Speaking of monsters, there’s a decent variety in the demo: from shambling zombies and angry skeletal warriors to acid-spewing one-eyed bats and large, lunging lizard-things. Sadly the AI is basic and its easy to outmaneuver them by just strafing around them, whacking away with a sword till they drop. Things can get a bit messy when there’s a large mob of creepies, but the environments are often spacious enough to allow keeping a distance. On that note, the enemies are more aggressive after the patch. Also, pickable drops from boxes or just placed around the world help replenish ammo, mana (for casting spells) and HP.
The priest can run, climb and even swim/dive; overall he controls fluidly with little to no problems. The game’s UI elements allow tracking HP, mana, stamina (post-patch) and a hotbar to which items can be bound to – unfortunately, swapping between items between the inventory and hotbar is more cumbersome than it should be due the Resident Evil 4-like grid system. This often brings the fast paced combat scenarios to a crawl, if not a screeching halt.
- Visuals & Sound:
Developed on Unreal Engine 4, Graven does a stellar job of emulating the look and feel of a game right out of the 90s, what with its visual blur of greens and browns. Low poly models, roughly textured environments and the lighting all work in tandem to keep up the illusion. Atmospherically, it’s eerie from start to finish; it manages to instill a sense of awe as well as foreboding while the game’s ambient BGM loops throughout, only pierced by clank of the priest’s sword and the cries of the undead it just gutted.

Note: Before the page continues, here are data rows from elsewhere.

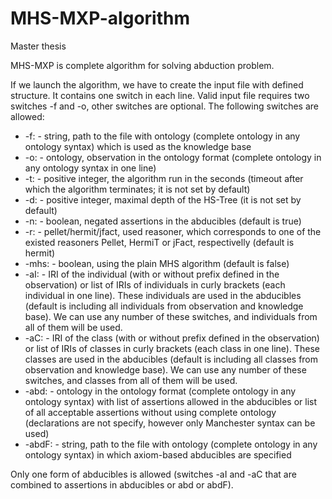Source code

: # MHS-MXP-algorithm
Master thesis

MHS-MXP is complete algorithm for solving abduction problem.

If we launch the algorithm, we have to create the input file with defined structure. It contains one switch in each line. Valid input file requires two switches -f and -o, other switches are optional. The following switches are allowed:
* -f: - string, path to the file with ontology (complete ontology in any ontology syntax) which is used as the knowledge base
* -o: - ontology, observation in the ontology format (complete ontology in any ontology syntax in one line)
* -t: - positive integer, the algorithm run in the seconds (timeout after which the algorithm terminates; it is not set by default)
* -d: - positive integer, maximal depth of the HS-Tree (it is not set by default) 
* -n: - boolean, negated assertions in the abducibles (default is true)
* -r: - pellet/hermit/jfact, used reasoner, which corresponds to one of the existed reasoners Pellet, HermiT or jFact, respectivelly (default is hermit)
* -mhs: - boolean, using the plain MHS algorithm (default is false)
* -aI: - IRI of the individual (with or without prefix defined in the observation) or list of IRIs of individuals in curly brackets (each individual in one line). These individuals are used in the abducibles (default is including all individuals from observation and knowledge base). We can use any number of these switches, and individuals from all of them will be used.
* -aC: - IRI of the class (with or without prefix defined in the observation) or list of IRIs of classes in curly brackets (each class in one line). These classes are used in the abducibles (default is including all classes from observation and knowledge base). We can use any number of these switches, and classes from all of them will be used.
* -abd: - ontology in the ontology format (complete ontology in any ontology syntax) with list of assertions allowed in the abducibles or list of all acceptable assertions without using complete ontology (declarations are not specify, however only Manchester syntax can be used)
* -abdF: - string, path to the file with ontology (complete ontology in any ontology syntax) in which axiom-based abducibles are specified

Only one form of abducibles is allowed (switches -aI and -aC that are combined to assertions in abducibles or abd or abdF).

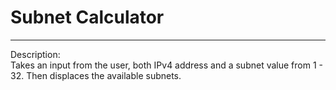 <h1> Subnet Calculator </h1><hr>
Description:<br>
Takes an input from the user, both IPv4 address and a subnet value from 1 - 32.
Then displaces the available subnets.
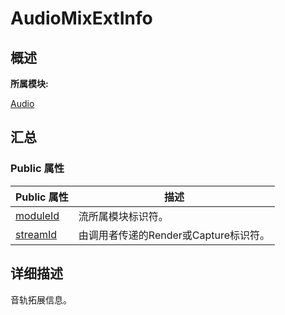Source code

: # AudioMixExtInfo


## **概述**

**所属模块:**

[Audio](_audio.md)


## **汇总**


### Public 属性

  | Public&nbsp;属性 | 描述 | 
| -------- | -------- |
| [moduleId](_audio.md#moduleid-22) | 流所属模块标识符。 | 
| [streamId](_audio.md#streamid-22) | 由调用者传递的Render或Capture标识符。 | 


## **详细描述**

音轨拓展信息。
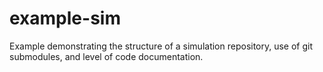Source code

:example-sim
===========

Example demonstrating the structure of a simulation repository, use of git submodules, and level of code documentation.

All in all, it’s a good looking and sounding game that embraces its aged origins with enthusiasm and also a nostalgia treat for fans of the oldies.
- Open World
The world is divided into several biomes (punctuated by small loading screens), many of which are labyrinthine in nature packed with secrets to uncover, puzzles to solve and monsters to kill. Overall the level design is varied and none of the areas drag on for longer than they should. Nearly each area has a shortcut, often unlocked using a series of tools and mechanics not acquired yet – and this is where Graven shines not just with regards to exploration and backtracking, but also immersive sim elements.
Enemies with wooden shields? Set them on fire to destroy them. Foes chasing through a body of water? Electrocute the water with the Discharge spell. Yes, these are limited interactions for limited scenarios but any level of organic design is always welcome. The game “ends” with somewhat of a whimper – but there’s still more to come which I thoroughly look forward to.
Graven admittedly had a shaky launch (looking at the mixed reception on Steam), but the recent update has sparked a hope within me that the devs might just turn this around into a must-have experience; it certainly has the potential for greatness, once the poor design cobwebs are brushed away and its systems are tweaked. The final release is scheduled for sometime later this year.